Technically, Shiriki Pay appears to function as a permissions layer on top of an existing wallet rather than as a separate pooled account. No sub-wallet is created, and no funds are ring-fenced in advance. Transactions are executed against the sponsor’s balance in real time, keeping liquidity centralised and avoiding float fragmentation across multiple accounts.

The risk also remains centralised since any misuse ultimately hits the sponsor’s wallet.

Spending power without ownership 

M-PESA already operates another mini app called Ratiba, which handles standing orders. A standing order is a fixed, recurring instruction—for example, KES 15,000 ($115) to a landlord on the fifth of every month. Ratiba executes automatically on a defined schedule.

Shiriki Pay does something different. Ratiba removes human discretion after setup, but Shiriki Pay depends on it.

With Shiriki Pay, the beneficiary decides when to initiate payment. The sponsor only defines the limit. Ratiba creates predictability for recurring obligations, whereas Shiriki Pay redistributes spending authority within a controlled boundary.

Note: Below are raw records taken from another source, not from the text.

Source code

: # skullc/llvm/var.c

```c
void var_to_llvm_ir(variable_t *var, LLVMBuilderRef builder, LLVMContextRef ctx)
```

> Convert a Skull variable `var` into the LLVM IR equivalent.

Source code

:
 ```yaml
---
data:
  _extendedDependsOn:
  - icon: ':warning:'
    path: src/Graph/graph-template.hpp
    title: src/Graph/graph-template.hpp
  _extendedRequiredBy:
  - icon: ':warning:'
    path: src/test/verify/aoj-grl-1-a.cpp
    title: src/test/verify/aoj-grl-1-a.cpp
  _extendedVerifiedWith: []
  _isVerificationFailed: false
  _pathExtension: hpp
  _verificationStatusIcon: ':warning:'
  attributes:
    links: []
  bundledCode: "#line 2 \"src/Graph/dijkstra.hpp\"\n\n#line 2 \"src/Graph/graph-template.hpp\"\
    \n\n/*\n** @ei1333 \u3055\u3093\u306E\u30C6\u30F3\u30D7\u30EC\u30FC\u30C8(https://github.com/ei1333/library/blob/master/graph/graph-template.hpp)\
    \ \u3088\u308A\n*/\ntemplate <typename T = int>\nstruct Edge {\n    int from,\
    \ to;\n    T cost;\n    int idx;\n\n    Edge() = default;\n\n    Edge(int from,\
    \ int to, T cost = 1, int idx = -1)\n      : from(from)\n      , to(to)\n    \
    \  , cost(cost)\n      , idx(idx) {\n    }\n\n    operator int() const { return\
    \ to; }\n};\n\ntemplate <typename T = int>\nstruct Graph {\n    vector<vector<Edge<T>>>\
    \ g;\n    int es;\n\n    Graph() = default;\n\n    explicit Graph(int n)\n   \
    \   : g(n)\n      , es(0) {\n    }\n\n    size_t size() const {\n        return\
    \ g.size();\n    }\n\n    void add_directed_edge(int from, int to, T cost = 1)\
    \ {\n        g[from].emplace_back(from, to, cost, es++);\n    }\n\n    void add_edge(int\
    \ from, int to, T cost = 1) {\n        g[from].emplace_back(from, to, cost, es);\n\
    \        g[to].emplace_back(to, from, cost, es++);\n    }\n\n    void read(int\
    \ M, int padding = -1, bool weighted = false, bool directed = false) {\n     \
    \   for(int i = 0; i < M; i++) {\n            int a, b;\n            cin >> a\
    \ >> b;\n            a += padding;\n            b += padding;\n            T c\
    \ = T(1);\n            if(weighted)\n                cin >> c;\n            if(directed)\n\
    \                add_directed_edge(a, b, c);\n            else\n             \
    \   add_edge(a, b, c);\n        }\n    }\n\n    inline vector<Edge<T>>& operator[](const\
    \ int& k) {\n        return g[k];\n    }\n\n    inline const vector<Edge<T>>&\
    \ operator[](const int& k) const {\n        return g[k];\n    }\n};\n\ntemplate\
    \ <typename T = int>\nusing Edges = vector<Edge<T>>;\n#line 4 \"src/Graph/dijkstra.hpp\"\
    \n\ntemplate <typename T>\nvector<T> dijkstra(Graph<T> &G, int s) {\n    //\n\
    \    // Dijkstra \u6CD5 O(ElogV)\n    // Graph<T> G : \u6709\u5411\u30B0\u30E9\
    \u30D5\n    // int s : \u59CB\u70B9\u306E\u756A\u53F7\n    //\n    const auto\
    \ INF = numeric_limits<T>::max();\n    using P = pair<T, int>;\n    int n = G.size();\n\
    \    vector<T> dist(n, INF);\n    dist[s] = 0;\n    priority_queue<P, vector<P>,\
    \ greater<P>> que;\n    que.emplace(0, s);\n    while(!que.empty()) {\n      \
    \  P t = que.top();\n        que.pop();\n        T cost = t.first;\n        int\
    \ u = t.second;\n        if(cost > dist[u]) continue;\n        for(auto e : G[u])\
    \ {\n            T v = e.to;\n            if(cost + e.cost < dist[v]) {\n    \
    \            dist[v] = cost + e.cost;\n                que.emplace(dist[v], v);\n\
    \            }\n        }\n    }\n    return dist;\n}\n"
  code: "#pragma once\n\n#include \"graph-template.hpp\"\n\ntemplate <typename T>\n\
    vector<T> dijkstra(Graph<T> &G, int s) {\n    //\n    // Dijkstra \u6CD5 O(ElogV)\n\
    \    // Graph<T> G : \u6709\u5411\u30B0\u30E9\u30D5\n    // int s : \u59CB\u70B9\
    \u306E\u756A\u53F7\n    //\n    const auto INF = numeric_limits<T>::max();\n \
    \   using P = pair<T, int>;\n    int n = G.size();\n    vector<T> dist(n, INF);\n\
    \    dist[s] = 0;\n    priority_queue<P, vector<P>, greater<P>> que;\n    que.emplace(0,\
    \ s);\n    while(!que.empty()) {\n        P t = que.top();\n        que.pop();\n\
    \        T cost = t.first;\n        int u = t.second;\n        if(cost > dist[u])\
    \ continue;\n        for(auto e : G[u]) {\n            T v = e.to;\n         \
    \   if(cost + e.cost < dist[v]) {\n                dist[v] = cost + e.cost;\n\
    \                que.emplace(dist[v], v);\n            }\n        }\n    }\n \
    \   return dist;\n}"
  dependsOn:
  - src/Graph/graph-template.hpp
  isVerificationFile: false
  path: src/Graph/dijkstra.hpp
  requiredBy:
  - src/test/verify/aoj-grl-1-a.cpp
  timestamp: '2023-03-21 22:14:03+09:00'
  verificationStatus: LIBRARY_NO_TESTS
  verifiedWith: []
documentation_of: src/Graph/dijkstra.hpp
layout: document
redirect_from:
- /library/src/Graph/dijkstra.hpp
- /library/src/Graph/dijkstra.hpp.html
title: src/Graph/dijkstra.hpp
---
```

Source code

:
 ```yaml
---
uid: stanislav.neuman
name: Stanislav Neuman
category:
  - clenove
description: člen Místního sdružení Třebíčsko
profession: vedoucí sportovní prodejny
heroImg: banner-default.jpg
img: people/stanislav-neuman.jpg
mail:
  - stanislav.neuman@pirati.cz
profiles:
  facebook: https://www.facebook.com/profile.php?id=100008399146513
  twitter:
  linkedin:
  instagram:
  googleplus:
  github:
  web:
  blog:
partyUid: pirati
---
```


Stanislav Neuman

That distinction is important because it reflects two different product philosophies. Ratiba is about automation and reliability. Shiriki Pay is about trust, supervision, and flexible household budgeting.

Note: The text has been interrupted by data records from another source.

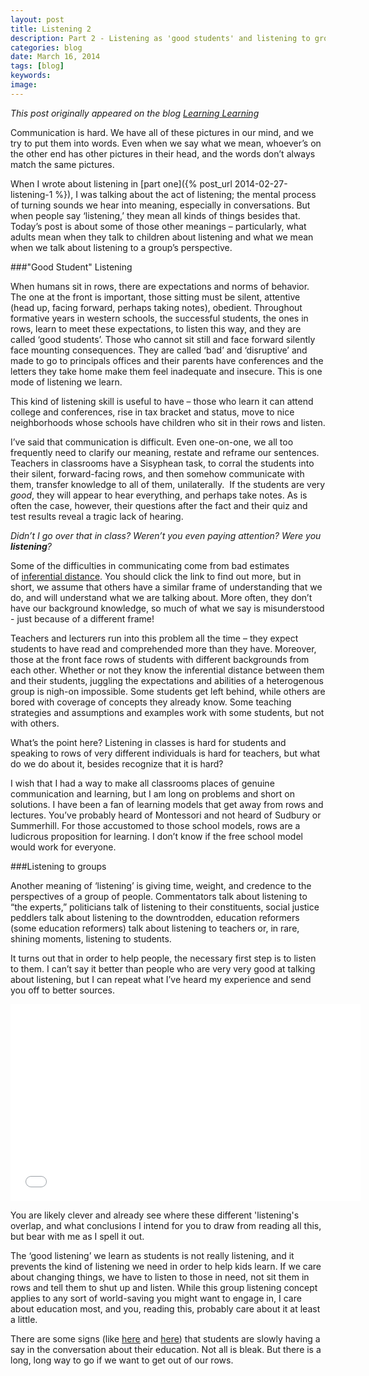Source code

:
 ```yaml
---
layout: post
title: Listening 2
description: Part 2 - Listening as 'good students' and listening to groups
categories: blog
date: March 16, 2014
tags: [blog]
keywords: 
image: 
---
```

*This post originally appeared on the blog [Learning Learning](https://keeponlearninglearning.wordpress.com/2014/03/16/learning-to-listen-part-2/)*

Communication is hard. We have all of these pictures in our mind, and we try to put them into words. Even when we say what we mean, whoever’s on the other end has other pictures in their head, and the words don’t always match the same pictures.

When I wrote about listening in [part one]({% post_url 2014-02-27-listening-1 %}), I was talking about the act of listening; the mental process of turning sounds we hear into meaning, especially in conversations. But when people say ‘listening,’ they mean all kinds of things besides that. Today’s post is about some of those other meanings – particularly, what adults mean when they talk to children about listening and what we mean when we talk about listening to a group’s perspective. 

###"Good Student" Listening

When humans sit in rows, there are expectations and norms of behavior. The one at the front is important, those sitting must be silent, attentive (head up, facing forward, perhaps taking notes), obedient. Throughout formative years in western schools, the successful students, the ones in rows, learn to meet these expectations, to listen this way, and they are called ‘good students’. Those who cannot sit still and face forward silently face mounting consequences. They are called ‘bad’ and ‘disruptive’ and made to go to principals offices and their parents have conferences and the letters they take home make them feel inadequate and insecure. This is one mode of listening we learn. 

This kind of listening skill is useful to have – those who learn it can attend college and conferences, rise in tax bracket and status, move to nice neighborhoods whose schools have children who sit in their rows and listen. 

I’ve said that communication is difficult. Even one-on-one, we all too frequently need to clarify our meaning, restate and reframe our sentences. Teachers in classrooms have a Sisyphean task, to corral the students into their silent, forward-facing rows, and then somehow communicate with them, transfer knowledge to all of them, unilaterally.  If the students are very *good*, they will appear to hear everything, and perhaps take notes. As is often the case, however, their questions after the fact and their quiz and test results reveal a tragic lack of hearing. 

*Didn’t I go over that in class? Weren’t you even paying attention? Were you **listening**?*

Some of the difficulties in communicating come from bad estimates of [inferential distance][inference]. You should click the link to find out more, but in short, we assume that others have a similar frame of understanding that we do, and will understand what we are talking about. More often, they don’t have our background knowledge, so much of what we say is misunderstood - just because of a different frame! 

Teachers and lecturers run into this problem all the time – they expect students to have read and comprehended more than they have. Moreover, those at the front face rows of students with different backgrounds from each other. Whether or not they know the inferential distance between them and their students, juggling the expectations and abilities of a heterogenous group is nigh-on impossible. Some students get left behind, while others are bored with coverage of concepts they already know. Some teaching strategies and assumptions and examples work with some students, but not with others. 

What’s the point here? Listening in classes is hard for students and speaking to rows of very different individuals is hard for teachers, but what do we do about it, besides recognize that it is hard?

I wish that I had a way to make all classrooms places of genuine communication and learning, but I am long on problems and short on solutions. I have been a fan of learning models that get away from rows and lectures. You’ve probably heard of Montessori and not heard of Sudbury or Summerhill. For those accustomed to those school models, rows are a ludicrous proposition for learning. I don’t know if the free school model would work for everyone. 

###Listening to groups

Another meaning of ‘listening’ is giving time, weight, and credence to the perspectives of a group of people. Commentators talk about listening to “the experts,” politicians talk of listening to their constituents, social justice peddlers talk about listening to the downtrodden, education reformers (some education reformers) talk about listening to teachers or, in rare, shining moments, listening to students. 

It turns out that in order to help people, the necessary first step is to listen to them. I can’t say it better than people who are very very good at talking about listening, but I can repeat what I’ve heard my experience and send you off to better sources. 

<iframe width="560" height="315" src="//www.youtube.com/embed/chXsLtHqfdM" frameborder="0" allowfullscreen></iframe>

You are likely clever and already see where these different 'listening's overlap, and what conclusions I intend for you to draw from reading all this, but bear with me as I spell it out. 

The ‘good listening’ we learn as students is not really listening, and it prevents the kind of listening we need in order to help kids learn. If we care about changing things, we have to listen to those in need, not sit them in rows and tell them to shut up and listen. While this group listening concept applies to any sort of world-saving you might want to engage in, I care about education most, and you, reading this, probably care about it at least a little. 

There are some signs (like [here][voice] and [here][stuvoice]) that students are slowly having a say in the conversation about their education. Not all is bleak. But there is a long, long way to go if we want to get out of our rows.

[inference]: http://lesswrong.com/lw/ke/illusion_of_transparency_why_no_one_understands/
[montessori]: http://en.wikipedia.org/wiki/Montessori_education
[sudbury]: http://en.wikipedia.org/wiki/Sudbury_schools
[summerhill]: http://en.wikipedia.org/wiki/Summerhill_School
[voice]: http://bloggucation.learninghood.ca/2013/06/27/student-voice-forum-2-0/
[stuvoice]: http://stuvoice.org/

Why Safaricom is testing this now

Some Kenyan households often operate around a central wallet holder—a parent, a spouse, or a business owner—who receives income and redistributes it. The standard method has been to send funds to another wallet, effectively relinquishing control once the transfer is complete.

Shiriki Pay removes that transfer step. Instead of sending KES 5,000 ($39) upfront, a sponsor can grant a KES 1,000 ($7.75) monthly merchant allowance. The beneficiary gains access to spending but not cash autonomy.

In an environment where incomes are under pressure and budgeting discipline is tighter, controlled delegation may appeal to families managing school fees, food shopping, or shared bills.

The design has a commercial logic. It is limiting usage to Buy Goods, Paybill, Pochi la Biashara, and peer-to-peer transfers to channel more transactions through merchant rails, which are central to M-PESA’s revenue mix. It also keeps value anchored in a primary wallet rather than dispersing it across multiple user balances.

Shared financial arrangements embedded within a single ecosystem can raise switching costs, particularly when entire households coordinate spending within a single wallet.

How far can shared money go? 

Shiriki Pay allows a maximum of two beneficiaries, limits expire monthly, and there is no analytics layer visible to the sponsor beyond transaction notifications.

That raises questions about scale: is Shiriki Pay intended as a lightweight household budgeting tool, or is it an early step toward more complex shared-wallet functionality?

Safaricom could expand beneficiary limits, introduce spending insights, or connect delegated spending to credit and savings products if adoption grows. If usage remains marginal, it may remain a niche module within an increasingly crowded super app that has over 60 mini apps.